Das wird sich mit dem Brexit fundamental ändern. Wenn das Vereinigte Königreich aus der EU ausscheidet, verringert sich der Bevölkerungsanteil der nördlichen Gruppe auf rund 30 Prozent, während die von Frankreich angeführte mediterrane Gruppe ihre Position auf 44 Prozent ausbaut. Damit geht im institutionellen Gefüge der Union das Gleichgewicht zwischen eher marktwirtschaftlich orientierten Freihandelsbefürwortern und den eher staatsgläubig-protektionistisch orientierten Staaten verloren. Letztere erhalten ein großes Übergewicht. Sie können sich ihre Mehrheit gegen die Marktwirtschaftsländer suchen, während Deutschland nicht einmal dann auf eine Vetoposition käme, wenn es zusätzlich zu den oben genannten Verbündeten im konkreten Fall auch noch Tschechien für seinen Standpunkt gewinnen könnte. Polen könnte nach dem Brexit eine Schlüsselrolle erhalten, weil es entweder der Gruppe um Deutschland zu einer Sperrminorität oder der Gruppe um Frankreich zur qualifizierten Mehrheit verhelfen könnte.
Natürlich kann es – je nach Thema – auch ganz andere Koalitionen geben, und natürlich ist es auch nach dem Brexit möglich, dass Deutschland und Frankreich sich einigen und gemeinsame Projekte durchsetzen. Dass dies regelmäßig auch geschehen wird, sollte man aber nicht als garantiert ansehen. Deutsch-französische Freundschaftsromantik darf nicht den Blick dafür trüben, dass Staaten Interessen haben. Frankreich drängt wirtschaftspolitisch und institutionell in eine ganz andere Richtung, als Deutschland sie jahrzehntelang vertreten hat. Die deutsch-französische Kooperation in der EU fand bisher im Schatten der gegenseitigen Sperrminoritäten statt. Beide Seiten mussten kooperieren, mussten sich einigen, wenn sie etwas voranbringen wollten. Nach dem Brexit wird Frankreich in einer ungleich stärkeren Position sein. Es wird immer die Option haben, eine Mehrheit ohne Deutschland zu suchen, während Deutschland immer auf Frankreich angewiesen sein wird. Das wird sich auf die Verhandlungen und auf die Verhandlungsergebnisse auswirken.
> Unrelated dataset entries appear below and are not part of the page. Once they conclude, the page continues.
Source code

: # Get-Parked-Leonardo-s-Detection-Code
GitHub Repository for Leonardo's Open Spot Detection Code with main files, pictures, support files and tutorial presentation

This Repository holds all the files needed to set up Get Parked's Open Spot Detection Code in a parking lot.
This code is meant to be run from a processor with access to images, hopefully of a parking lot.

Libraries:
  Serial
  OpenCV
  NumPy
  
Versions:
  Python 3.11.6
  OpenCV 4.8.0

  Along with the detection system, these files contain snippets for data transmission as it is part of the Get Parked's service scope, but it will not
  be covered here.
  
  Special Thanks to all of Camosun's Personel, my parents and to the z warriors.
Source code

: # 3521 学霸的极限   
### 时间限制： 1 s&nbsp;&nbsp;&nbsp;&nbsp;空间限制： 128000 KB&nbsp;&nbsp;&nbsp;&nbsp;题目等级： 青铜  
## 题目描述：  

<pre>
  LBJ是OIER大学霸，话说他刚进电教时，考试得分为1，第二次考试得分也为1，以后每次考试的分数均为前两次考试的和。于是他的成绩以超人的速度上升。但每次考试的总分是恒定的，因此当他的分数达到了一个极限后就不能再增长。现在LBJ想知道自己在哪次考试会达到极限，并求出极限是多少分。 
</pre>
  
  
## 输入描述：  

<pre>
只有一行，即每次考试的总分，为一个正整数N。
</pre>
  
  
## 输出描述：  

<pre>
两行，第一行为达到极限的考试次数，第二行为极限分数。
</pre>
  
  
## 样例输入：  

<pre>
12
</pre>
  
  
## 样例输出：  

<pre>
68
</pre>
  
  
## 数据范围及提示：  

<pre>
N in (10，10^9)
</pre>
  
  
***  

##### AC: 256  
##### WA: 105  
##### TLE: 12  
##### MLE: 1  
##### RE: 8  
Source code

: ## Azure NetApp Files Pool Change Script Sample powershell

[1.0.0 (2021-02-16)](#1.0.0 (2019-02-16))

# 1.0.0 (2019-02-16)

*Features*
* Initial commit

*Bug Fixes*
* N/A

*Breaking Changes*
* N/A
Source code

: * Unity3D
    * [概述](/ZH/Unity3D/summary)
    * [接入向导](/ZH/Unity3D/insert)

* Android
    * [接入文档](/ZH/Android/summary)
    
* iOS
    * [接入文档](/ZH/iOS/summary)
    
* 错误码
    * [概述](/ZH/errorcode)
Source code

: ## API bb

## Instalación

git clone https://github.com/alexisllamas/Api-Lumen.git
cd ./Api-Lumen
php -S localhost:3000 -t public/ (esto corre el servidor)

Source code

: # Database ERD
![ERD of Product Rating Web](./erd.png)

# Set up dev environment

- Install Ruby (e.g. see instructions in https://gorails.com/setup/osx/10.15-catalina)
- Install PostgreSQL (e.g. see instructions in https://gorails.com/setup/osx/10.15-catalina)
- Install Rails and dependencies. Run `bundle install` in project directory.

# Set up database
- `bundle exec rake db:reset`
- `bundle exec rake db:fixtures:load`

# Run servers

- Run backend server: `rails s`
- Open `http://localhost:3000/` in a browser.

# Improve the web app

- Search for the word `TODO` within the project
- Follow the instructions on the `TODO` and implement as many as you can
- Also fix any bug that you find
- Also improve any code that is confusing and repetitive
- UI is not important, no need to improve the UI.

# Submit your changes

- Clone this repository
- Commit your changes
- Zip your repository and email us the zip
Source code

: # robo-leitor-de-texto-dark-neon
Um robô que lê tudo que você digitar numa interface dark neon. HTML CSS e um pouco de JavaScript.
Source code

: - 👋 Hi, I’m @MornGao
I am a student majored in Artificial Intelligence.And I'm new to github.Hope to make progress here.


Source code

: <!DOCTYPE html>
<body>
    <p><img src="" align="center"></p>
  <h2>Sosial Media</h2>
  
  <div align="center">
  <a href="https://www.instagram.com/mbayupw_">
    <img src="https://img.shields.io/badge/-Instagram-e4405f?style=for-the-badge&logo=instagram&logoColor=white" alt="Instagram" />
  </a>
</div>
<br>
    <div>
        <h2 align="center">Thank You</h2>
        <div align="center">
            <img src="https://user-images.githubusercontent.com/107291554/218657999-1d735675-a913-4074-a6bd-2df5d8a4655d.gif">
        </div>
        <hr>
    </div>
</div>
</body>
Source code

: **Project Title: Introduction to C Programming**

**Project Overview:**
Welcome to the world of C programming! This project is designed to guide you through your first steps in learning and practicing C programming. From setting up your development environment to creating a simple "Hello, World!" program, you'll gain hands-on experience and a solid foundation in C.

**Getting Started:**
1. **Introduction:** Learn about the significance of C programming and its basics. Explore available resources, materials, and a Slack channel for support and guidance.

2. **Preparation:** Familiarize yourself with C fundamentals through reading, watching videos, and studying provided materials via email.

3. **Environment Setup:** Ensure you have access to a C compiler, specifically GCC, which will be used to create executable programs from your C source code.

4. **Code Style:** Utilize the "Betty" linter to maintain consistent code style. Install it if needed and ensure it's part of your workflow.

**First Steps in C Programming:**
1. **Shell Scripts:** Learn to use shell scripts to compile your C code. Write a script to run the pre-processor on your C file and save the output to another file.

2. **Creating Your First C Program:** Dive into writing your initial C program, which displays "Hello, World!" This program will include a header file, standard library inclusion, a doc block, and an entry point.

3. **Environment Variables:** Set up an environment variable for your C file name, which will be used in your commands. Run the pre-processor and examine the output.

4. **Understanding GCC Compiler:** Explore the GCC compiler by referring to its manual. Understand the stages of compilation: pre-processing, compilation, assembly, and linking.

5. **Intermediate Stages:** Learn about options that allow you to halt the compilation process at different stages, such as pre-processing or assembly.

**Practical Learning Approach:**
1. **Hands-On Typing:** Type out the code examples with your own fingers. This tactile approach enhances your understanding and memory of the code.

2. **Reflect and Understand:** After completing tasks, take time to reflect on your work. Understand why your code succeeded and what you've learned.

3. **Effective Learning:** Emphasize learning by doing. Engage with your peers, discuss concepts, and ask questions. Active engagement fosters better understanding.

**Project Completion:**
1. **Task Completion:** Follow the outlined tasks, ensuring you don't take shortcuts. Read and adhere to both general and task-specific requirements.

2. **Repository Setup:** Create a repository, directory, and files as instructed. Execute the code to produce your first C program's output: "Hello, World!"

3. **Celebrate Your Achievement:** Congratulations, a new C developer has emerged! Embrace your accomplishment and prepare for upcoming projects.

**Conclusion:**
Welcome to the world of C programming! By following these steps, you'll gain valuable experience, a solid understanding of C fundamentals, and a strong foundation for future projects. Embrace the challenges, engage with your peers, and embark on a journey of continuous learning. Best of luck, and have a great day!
Bisher wurden trotz der Möglichkeit von Mehrheitsentscheidungen die allermeisten EU-Gesetze einstimmig beschlossen. Die wechselseitigen Sperrminoritäten haben zu konsensualen Entscheidungen gedrängt. Für die Zeit nach dem Brexit muss man damit rechnen, dass die Gesetze häufiger mit Mehrheit beschlossen werden und dass dann auf der Seite der überstimmten Minderheit regelmäßig Deutschland und die anderen marktwirtschaftlich orientierten Staaten stehen werden.
Künftig muss sie mit Deutschland gar nicht mehr reden, wenn sie die nötige Mehrheit mit Frankreich und anderen Staaten zusammenbekommt. Und wenn sie mit Deutschland redet, muss sie auf dessen Position nicht so sehr wie bisher Rücksicht nehmen, weil sie jetzt Alternativen hat. Während es bisher das Tandem aus Frankreich und Deutschland war, das in der EU den Ton angab, könnte es künftig ein Tandem aus Kommission und Frankreich sein, das die Richtung bestimmt. Das ist nicht nur im Hinblick auf die Schwächung der marktwirtschaftlichen, die individuellen Freiheiten, die Eigenverantwortlichkeit der Wirtschaftssubjekte und die Solidität der Staatshaushalte betonenden Staaten bedauerlich. Angesichts der mangelnden demokratischen Legitimation der Kommission verschärft es auch die Demokratiedefizite der EU.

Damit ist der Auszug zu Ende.